- **What to work on**:
Tally the lines of the listing that contain the word "filing", then give the total and nothing else.

*** Begin section ***

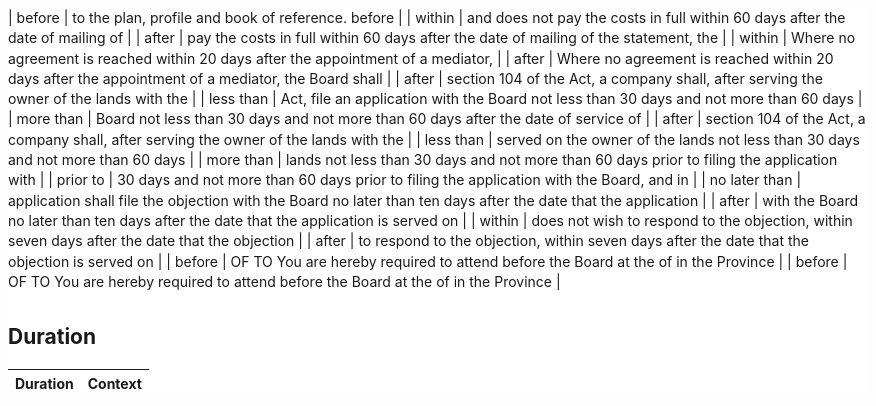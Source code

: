 | before        | to the plan, profile and book of reference. before                                                             |
| within        | and does not pay the costs in full within 60 days after the date of mailing of                                 |
| after         | pay the costs in full within 60 days after the date of mailing of the statement, the                           |
| within        | Where no agreement is reached  within 20 days after the appointment of a mediator,                             |
| after         | Where no agreement is reached within 20 days  after the appointment of a mediator, the Board shall             |
| after         | section 104 of the Act, a company shall, after serving the owner of the lands with the                         |
| less than     | Act, file an application with the Board not less than 30 days and not more than 60 days                        |
| more than     | Board not less than 30 days and not more than 60 days after the date of service of                             |
| after         | section 104 of the Act, a company shall, after serving the owner of the lands with the                         |
| less than     | served on the owner of the lands not less than 30 days and not more than 60 days                               |
| more than     | lands not less than 30 days and not more than 60 days prior to filing the application with                     |
| prior to      | 30 days and not more than 60 days prior to filing the application with the Board, and in                       |
| no later than | application shall file the objection with the Board no later than ten days after the date that the application |
| after         | with the Board no later than ten days after the date that the application is served on                         |
| within        | does not wish to respond to the objection, within seven days after the date that the objection                 |
| after         | to respond to the objection, within seven days after the date that the objection is served on                  |
| before        | OF TO You are hereby required to attend before the Board at the of in the Province                             |
| before        | OF TO You are hereby required to attend before the Board at the of in the Province                             |


## Duration
| Duration   | Context                                                                                                                                                                                                                                                                                                                                                                                                                                                                                                                                                                                                                                                                                                                                                                                                                                                                                                                                                                                                                                                                                                                                                                                                                                                                                                                                                                                                                                                                                |
|:-----------|:---------------------------------------------------------------------------------------------------------------------------------------------------------------------------------------------------------------------------------------------------------------------------------------------------------------------------------------------------------------------------------------------------------------------------------------------------------------------------------------------------------------------------------------------------------------------------------------------------------------------------------------------------------------------------------------------------------------------------------------------------------------------------------------------------------------------------------------------------------------------------------------------------------------------------------------------------------------------------------------------------------------------------------------------------------------------------------------------------------------------------------------------------------------------------------------------------------------------------------------------------------------------------------------------------------------------------------------------------------------------------------------------------------------------------------------------------------------------------------------|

*** End section ***

- **Answer for this exercise**:
2